Source data below:

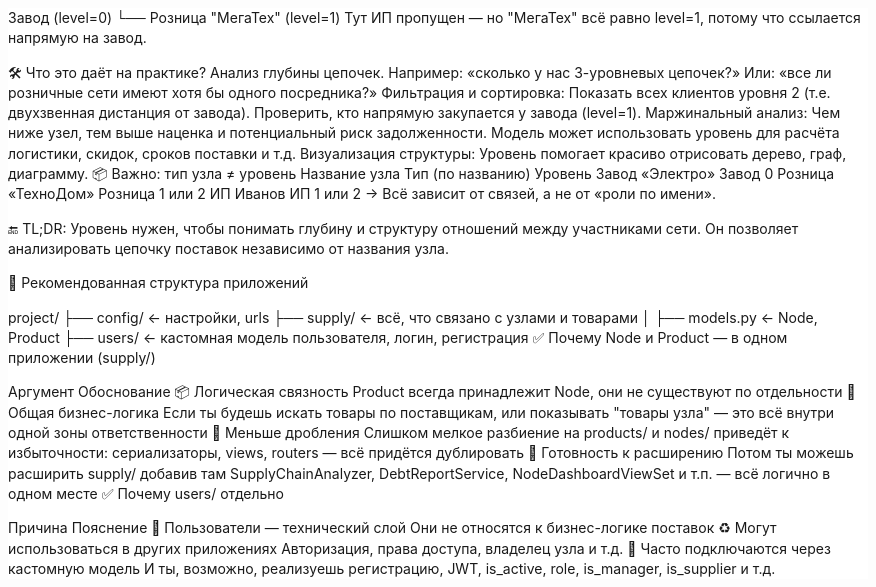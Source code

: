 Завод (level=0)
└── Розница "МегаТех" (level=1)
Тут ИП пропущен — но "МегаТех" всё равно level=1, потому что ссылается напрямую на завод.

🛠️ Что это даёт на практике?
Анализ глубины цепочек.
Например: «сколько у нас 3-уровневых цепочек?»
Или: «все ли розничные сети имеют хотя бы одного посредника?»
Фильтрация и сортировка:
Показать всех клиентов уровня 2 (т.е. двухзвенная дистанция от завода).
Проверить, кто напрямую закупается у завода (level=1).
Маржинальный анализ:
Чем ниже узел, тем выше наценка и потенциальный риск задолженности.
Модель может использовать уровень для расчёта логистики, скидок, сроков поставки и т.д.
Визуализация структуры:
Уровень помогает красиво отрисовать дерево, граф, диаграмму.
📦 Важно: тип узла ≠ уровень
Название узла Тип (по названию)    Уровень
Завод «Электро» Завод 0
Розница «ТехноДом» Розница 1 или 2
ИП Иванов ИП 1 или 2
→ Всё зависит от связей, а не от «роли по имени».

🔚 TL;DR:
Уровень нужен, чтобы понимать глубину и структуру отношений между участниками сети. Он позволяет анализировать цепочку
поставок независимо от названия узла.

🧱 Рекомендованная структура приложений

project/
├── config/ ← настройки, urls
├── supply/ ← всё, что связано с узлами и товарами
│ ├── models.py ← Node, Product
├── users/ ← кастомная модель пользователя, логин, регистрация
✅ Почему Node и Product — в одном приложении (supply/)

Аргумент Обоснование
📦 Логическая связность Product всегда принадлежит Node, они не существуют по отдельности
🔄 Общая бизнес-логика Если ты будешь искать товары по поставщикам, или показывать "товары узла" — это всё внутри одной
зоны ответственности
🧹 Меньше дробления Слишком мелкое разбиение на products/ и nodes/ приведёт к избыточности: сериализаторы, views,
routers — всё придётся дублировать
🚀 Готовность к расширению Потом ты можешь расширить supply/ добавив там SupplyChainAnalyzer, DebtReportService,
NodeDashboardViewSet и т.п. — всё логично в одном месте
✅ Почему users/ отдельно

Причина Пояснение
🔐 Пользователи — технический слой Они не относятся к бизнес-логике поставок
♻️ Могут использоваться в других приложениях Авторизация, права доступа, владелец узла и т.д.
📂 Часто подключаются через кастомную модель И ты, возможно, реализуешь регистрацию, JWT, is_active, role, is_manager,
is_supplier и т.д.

End of Source data.
Source data below:

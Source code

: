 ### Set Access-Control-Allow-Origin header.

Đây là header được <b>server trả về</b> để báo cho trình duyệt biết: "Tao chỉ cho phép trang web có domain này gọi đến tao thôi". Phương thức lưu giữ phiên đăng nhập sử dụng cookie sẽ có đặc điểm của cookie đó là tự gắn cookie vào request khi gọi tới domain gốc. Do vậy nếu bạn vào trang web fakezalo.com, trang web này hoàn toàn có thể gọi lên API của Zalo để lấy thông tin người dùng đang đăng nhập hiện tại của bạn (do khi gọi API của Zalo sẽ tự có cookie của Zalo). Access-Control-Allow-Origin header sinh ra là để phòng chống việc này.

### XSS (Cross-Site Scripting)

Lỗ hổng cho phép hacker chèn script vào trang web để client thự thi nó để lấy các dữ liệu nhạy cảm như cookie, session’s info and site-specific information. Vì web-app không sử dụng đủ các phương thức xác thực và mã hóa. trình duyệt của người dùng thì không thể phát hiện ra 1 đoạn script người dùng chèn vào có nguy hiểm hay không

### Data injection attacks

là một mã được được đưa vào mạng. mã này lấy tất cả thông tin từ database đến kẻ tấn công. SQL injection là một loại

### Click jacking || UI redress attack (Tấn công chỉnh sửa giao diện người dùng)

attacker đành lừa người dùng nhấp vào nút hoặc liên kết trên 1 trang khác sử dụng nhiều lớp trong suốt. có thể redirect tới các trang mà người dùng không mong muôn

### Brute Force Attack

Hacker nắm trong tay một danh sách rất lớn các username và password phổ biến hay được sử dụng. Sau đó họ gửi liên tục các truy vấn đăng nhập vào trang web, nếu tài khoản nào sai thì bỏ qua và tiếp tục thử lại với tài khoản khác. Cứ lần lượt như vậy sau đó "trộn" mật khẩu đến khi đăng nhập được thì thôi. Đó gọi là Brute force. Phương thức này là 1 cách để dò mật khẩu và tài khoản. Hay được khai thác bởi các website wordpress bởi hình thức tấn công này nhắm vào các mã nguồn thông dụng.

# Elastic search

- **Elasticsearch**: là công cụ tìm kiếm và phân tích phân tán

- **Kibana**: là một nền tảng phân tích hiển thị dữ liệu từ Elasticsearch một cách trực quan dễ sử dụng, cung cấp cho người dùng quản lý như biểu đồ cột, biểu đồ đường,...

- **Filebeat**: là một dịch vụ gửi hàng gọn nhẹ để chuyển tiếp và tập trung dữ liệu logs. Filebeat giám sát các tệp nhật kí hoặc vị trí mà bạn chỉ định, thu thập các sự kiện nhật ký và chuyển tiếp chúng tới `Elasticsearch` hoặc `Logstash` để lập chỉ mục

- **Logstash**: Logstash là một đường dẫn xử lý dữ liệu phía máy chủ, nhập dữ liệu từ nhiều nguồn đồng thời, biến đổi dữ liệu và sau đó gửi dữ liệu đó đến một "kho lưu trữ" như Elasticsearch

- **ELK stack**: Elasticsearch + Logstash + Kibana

End of Source data.
Source data below:

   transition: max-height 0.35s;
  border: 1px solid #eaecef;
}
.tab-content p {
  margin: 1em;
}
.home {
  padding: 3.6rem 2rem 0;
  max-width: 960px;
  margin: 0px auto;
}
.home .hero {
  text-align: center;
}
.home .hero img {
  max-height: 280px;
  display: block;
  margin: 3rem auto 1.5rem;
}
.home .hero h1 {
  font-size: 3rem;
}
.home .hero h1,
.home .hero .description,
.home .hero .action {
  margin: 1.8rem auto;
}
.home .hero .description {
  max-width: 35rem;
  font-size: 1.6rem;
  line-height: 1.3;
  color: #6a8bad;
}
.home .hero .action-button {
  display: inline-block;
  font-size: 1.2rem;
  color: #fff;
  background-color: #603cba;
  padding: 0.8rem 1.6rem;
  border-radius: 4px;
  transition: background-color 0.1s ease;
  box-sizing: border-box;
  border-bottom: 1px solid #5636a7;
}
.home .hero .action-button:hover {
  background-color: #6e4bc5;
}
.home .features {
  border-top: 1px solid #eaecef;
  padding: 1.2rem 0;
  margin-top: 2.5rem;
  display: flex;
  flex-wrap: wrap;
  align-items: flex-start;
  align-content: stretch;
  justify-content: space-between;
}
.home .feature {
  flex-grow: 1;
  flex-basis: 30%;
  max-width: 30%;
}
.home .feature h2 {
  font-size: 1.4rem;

End of Source data.

Pick every line containing the word "поставок" out of the material, and copy those lines.

поставок независимо от названия узла.
🔐 Пользователи — технический слой Они не относятся к бизнес-логике поставок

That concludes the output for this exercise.